Silver nanoparticle synthesis takes advantage of chemical, physical, or green methods based on fungi, bacteria, algae, and plants [153]. As with other nanoparticles, shape, size, concentration, colloidal state, and surface charge influence the antimicrobial properties exhibited by silver nanoparticles that lead to the fabrication of curcumin-loaded silver nanoparticles as antibacterial agents. Curcumin–Ag NPs of 25–35 nm were synthesized and demonstrated efficacy against Gram-positive and Gram-negative bacteria, lowering the minimum effective curcumin concentration fourfold (20–5 mg/L) and toxicity to human keratinocytes. Moreover, skin biocompatibility studies showed an induced anti-inflammatory effect on human macrophages [159]. Although daily approximate silver intake by humans through food and/or water is 0.4–30 μg, which indicates that in the given range its consumption is safe, there are some reports where silver nanoparticle-related toxic effects have been observed in animal models [153] that need further investigation.

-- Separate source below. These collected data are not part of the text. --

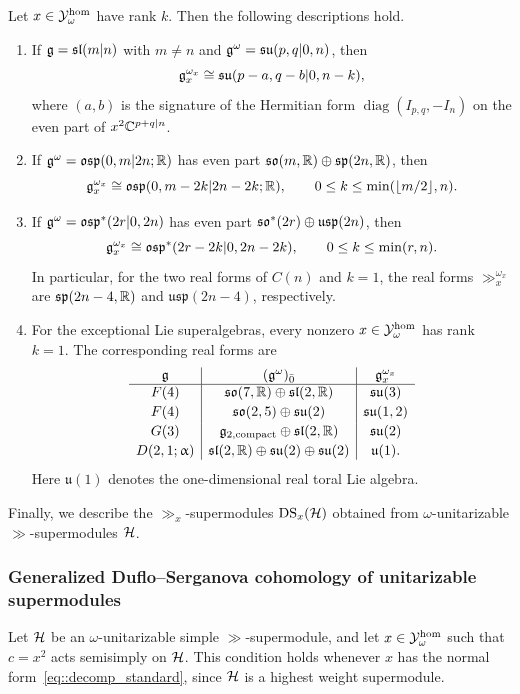 \begin{proposition}\label{prop::unitary_real_forms_and_DS}
Let $x\in\YY_\omega^{\hom}$ have rank $k$. Then the following descriptions hold. 
\begin{enumerate}
\item[(a)] If $\gg=\sl(m\vert n)$ with $m\neq n$ and $\gg^\omega=\su(p,q\vert0,n)$, then
\[
\gg_x^{\omega_x}
\cong\su(p-a,q-b\vert0,n-k),
\]
where $(a,b)$ is the signature of the Hermitian form $\operatorname{diag}(I_{p,q},-I_n)$ on the even part of $x^2\CC^{p+q\vert n}$.

\item[(b)] If $\gg^\omega=\osp(0,m\vert2n;\RR)$ has even part $\so(m,\RR)\oplus\sp(2n,\RR)$, then
\[
\gg_x^{\omega_x}
\cong\osp(0,m-2k\vert2n-2k;\RR),
\qquad
0\leq k\leq\min(\lfloor m/2\rfloor,n).
\]

\item[(c)] If $\gg^\omega=\osp^{\ast}(2r\vert0,2n)$ has even part $\so^{\ast}(2r)\oplus\mathfrak{usp}(2n)$, then
\[
\gg_x^{\omega_x}
\cong\osp^{\ast}(2r-2k\vert0,2n-2k),
\qquad
0\leq k\leq\min(r,n).
\]
In particular, for the two real forms of $C(n)$ and $k=1$, the real forms $\gg_x^{\omega_x}$ are $\sp(2n-4,\RR)$ and $\mathfrak{usp}(2n-4)$, respectively.

\item[(d)] For the exceptional Lie superalgebras, every nonzero $x\in\YY_\omega^{\hom}$ has rank $k=1$. The corresponding real forms are
\[
\begin{array}{c|c|c}
\gg & (\gg^\omega)_{\bar0} & \gg_x^{\omega_x}\\
\hline
F(4)
& \so(7,\RR)\oplus\sl(2,\RR)
& \su(3)
\\[2pt]
F(4)
& \so(2,5)\oplus\su(2)
& \su(1,2)
\\[2pt]
G(3)
& \gg_{2,\mathrm{compact}}\oplus\sl(2,\RR)
& \su(2)
\\[2pt]
D(2,1;\upalpha)
& \sl(2,\RR)\oplus\su(2)\oplus\su(2)
& \mathfrak u(1).
\end{array}
\]
Here $\mathfrak u(1)$ denotes the one-dimensional real toral Lie algebra.
\end{enumerate}
\end{proposition}

Finally, we describe the $\gg_x$-supermodules $\DS_{x}(\HH)$ obtained from $\omega$-unitarizable $\gg$-supermodules $\HH$.


\subsubsection{Generalized Duflo--Serganova cohomology of unitarizable supermodules}
Let $\HH$ be an $\omega$-unitarizable simple $\gg$-supermodule, and let $x\in\YY_\omega^{\hom}$ such that $c=x^2$ acts semisimply on $\HH$. This condition holds whenever $x$ has the normal form~\eqref{eq::decomp_standard}, since $\HH$ is a highest weight supermodule.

Magnetic nanoparticles (MNPs) consist of a metallic oxide core or metal that could be functionalized within an inorganic metal or polymer coating. Among MNPs, magnetic iron oxide nanoparticles, otherwise known as magnetite or Fe3O4, have been approved by US Food and Drug Administration (FDA) for clinical imaging and drug delivery applications as they are considered safe and biocompatible [153]. Among the variety of existing fabrication methods, green biosynthesis is usually selected over other techniques due to higher biocompatibility, biodegradability, and non-toxic surface coating of green materials [153]. Curcumin-loaded MNPs were evaluated both in vitro and in vivo in pancreatic cancer for assessing therapeutic efficacy. The MNPs–curcumin formulation appeared efficiently dose-dependently internalized by human pancreatic cancer cells, whereas the in vivo study showed the ability of the MNPs–curcumin formulation to suppress pancreatic tumor growth. Furthermore, the MNPs–curcumin formulation improved serum bioavailability of curcumin in mice up to 2.5-fold compared with free curcumin, without any sign of hemotoxicity [160]. Another in vivo study tested the hemocompatibility and bioavailability of polyethyleneimine and glutathione functionalized iron oxide nanoparticles for targeted curcumin, resulting in up to 2.5-fold enhanced serum bioavailability for curcumin-loaded MNPs compared with free curcumin [161].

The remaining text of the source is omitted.